Intimate Partner Violence: Long-Term Health Consequences.

A woman presents to the emergency department with facial bruises and severe abdominal pain. She is asked how her injuries occurred, and she responds by saying she fell down a flight of stairs. Her male partner stands at the door with a stern look on his face as she responds. Violence is a common health problem of tremendous magnitude.

Intimate partner violence is a crime and a lot more common than one would imagine. Nearly one in every three women and one in every seven men experience violence at the hands of their domestic partners according to the Centers for Disease Control and Prevention.

Violence within families is a pervasive problem, although it was not considered as such until recently. It affects millions of women, men, and children, even though the exact count of the numbers of victims is not known. Even if we do not know the exact numbers; look around you, you will see it!

By definition, “intimate partner violence is the willful intimidation, physical assault, battery, sexual assault, and/or other abusive behavior as part of a systematic power and control perpetrated by one intimate partner against another.”

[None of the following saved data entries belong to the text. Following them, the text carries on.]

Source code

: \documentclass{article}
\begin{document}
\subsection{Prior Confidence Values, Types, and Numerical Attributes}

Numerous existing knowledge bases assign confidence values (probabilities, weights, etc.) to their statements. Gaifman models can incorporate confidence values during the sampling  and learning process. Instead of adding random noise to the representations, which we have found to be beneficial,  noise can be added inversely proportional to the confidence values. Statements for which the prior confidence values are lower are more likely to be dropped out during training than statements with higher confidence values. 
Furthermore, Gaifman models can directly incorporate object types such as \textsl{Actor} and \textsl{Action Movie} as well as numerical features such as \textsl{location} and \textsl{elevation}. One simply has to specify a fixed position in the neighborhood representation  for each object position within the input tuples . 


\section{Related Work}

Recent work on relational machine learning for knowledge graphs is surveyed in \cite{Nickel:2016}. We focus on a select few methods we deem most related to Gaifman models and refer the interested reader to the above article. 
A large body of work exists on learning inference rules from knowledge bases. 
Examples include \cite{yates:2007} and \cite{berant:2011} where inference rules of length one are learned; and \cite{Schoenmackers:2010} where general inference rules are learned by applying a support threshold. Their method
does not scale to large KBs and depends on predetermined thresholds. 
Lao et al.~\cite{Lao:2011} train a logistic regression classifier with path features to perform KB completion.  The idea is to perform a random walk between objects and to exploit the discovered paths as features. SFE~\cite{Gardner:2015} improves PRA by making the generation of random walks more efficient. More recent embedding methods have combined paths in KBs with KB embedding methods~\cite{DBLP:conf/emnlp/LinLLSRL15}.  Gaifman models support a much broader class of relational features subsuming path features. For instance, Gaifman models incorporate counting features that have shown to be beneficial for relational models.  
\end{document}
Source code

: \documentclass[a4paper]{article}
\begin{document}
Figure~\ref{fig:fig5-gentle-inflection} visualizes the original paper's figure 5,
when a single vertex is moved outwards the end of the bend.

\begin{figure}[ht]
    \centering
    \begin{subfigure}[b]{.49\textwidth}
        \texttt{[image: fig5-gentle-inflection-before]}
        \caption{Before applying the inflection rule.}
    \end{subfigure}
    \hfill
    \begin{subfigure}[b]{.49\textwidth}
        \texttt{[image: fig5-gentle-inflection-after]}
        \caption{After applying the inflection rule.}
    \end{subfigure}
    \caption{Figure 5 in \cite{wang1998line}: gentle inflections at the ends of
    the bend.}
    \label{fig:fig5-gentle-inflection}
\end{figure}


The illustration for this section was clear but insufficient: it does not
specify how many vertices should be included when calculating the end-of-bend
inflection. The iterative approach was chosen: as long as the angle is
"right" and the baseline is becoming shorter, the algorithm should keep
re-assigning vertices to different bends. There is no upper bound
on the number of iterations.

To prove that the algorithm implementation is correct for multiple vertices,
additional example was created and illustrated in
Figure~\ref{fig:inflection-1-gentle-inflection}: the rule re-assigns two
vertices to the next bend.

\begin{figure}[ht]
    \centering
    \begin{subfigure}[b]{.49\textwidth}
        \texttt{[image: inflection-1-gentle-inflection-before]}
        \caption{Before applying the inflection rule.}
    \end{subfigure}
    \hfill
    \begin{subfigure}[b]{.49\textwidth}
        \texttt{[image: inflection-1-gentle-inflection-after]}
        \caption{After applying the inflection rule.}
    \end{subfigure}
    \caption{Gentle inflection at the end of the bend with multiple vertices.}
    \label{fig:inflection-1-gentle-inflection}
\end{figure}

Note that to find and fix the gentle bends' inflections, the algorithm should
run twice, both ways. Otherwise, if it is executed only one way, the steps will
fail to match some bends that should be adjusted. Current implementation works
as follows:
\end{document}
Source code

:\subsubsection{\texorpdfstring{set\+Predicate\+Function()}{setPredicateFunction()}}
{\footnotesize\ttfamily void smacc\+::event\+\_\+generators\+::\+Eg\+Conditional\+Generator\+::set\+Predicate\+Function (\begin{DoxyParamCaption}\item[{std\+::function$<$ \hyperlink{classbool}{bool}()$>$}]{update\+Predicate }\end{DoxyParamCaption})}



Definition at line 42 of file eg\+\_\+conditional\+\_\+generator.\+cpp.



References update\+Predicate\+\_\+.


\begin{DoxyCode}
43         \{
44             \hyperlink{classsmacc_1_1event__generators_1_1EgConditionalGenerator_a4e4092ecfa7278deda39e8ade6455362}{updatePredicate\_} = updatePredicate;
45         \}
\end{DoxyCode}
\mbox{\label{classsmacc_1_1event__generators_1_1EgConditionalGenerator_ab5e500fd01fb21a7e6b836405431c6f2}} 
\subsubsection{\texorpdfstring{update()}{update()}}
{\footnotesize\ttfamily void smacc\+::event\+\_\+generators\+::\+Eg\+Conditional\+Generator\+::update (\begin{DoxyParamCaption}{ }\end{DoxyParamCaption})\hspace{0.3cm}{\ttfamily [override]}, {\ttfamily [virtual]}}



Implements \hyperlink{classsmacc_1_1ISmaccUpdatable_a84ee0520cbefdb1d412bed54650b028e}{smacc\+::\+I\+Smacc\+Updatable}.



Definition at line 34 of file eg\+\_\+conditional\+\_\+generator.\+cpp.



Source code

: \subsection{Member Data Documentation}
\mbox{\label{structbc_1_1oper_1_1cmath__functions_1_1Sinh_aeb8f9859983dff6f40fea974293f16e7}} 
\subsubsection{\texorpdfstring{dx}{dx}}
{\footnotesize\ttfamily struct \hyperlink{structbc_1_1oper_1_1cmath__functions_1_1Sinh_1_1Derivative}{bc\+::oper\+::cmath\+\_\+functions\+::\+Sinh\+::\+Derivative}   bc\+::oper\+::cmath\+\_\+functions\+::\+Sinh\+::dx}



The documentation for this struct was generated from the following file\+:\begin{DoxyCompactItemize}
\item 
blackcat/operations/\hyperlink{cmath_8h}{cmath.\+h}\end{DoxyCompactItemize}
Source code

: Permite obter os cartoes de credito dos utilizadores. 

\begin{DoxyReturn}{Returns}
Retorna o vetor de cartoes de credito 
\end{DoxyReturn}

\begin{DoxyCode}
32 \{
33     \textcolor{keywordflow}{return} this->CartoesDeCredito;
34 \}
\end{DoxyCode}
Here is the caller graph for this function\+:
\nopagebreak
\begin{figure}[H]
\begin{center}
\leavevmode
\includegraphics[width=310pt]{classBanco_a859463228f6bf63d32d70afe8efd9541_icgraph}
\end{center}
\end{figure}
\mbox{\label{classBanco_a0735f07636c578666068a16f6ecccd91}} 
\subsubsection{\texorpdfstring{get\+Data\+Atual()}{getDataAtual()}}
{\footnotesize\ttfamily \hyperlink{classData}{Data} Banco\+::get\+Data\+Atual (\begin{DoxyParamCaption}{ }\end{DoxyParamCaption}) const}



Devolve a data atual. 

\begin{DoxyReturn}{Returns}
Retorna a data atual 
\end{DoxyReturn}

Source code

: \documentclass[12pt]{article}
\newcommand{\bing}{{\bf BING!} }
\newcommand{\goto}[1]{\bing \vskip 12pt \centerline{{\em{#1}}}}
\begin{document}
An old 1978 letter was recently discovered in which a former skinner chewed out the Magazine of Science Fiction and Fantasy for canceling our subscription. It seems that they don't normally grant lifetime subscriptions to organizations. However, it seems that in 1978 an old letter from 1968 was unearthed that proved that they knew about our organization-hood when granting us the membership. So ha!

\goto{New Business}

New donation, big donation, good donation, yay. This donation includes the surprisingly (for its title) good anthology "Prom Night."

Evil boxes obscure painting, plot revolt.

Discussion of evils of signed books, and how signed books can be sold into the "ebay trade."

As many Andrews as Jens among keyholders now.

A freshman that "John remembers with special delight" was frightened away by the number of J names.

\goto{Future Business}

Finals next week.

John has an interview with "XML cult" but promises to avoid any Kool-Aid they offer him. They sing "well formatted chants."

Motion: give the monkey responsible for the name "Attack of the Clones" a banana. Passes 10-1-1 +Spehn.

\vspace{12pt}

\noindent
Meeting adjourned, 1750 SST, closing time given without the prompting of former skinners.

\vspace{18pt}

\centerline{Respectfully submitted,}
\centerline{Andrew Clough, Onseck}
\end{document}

It includes physical violence, sexual violence, psychological violence, and emotional abuse. Intimate partner violence is an epidemic affecting individuals in every community, regardless of age, economic status, sexual orientation, educational background, gender, race, religion, or nationality.

It can result in physical injury, psychologic trauma, post-traumatic stress disorder and frequent deaths. The long-term health consequences can cross generations and last a lifetime.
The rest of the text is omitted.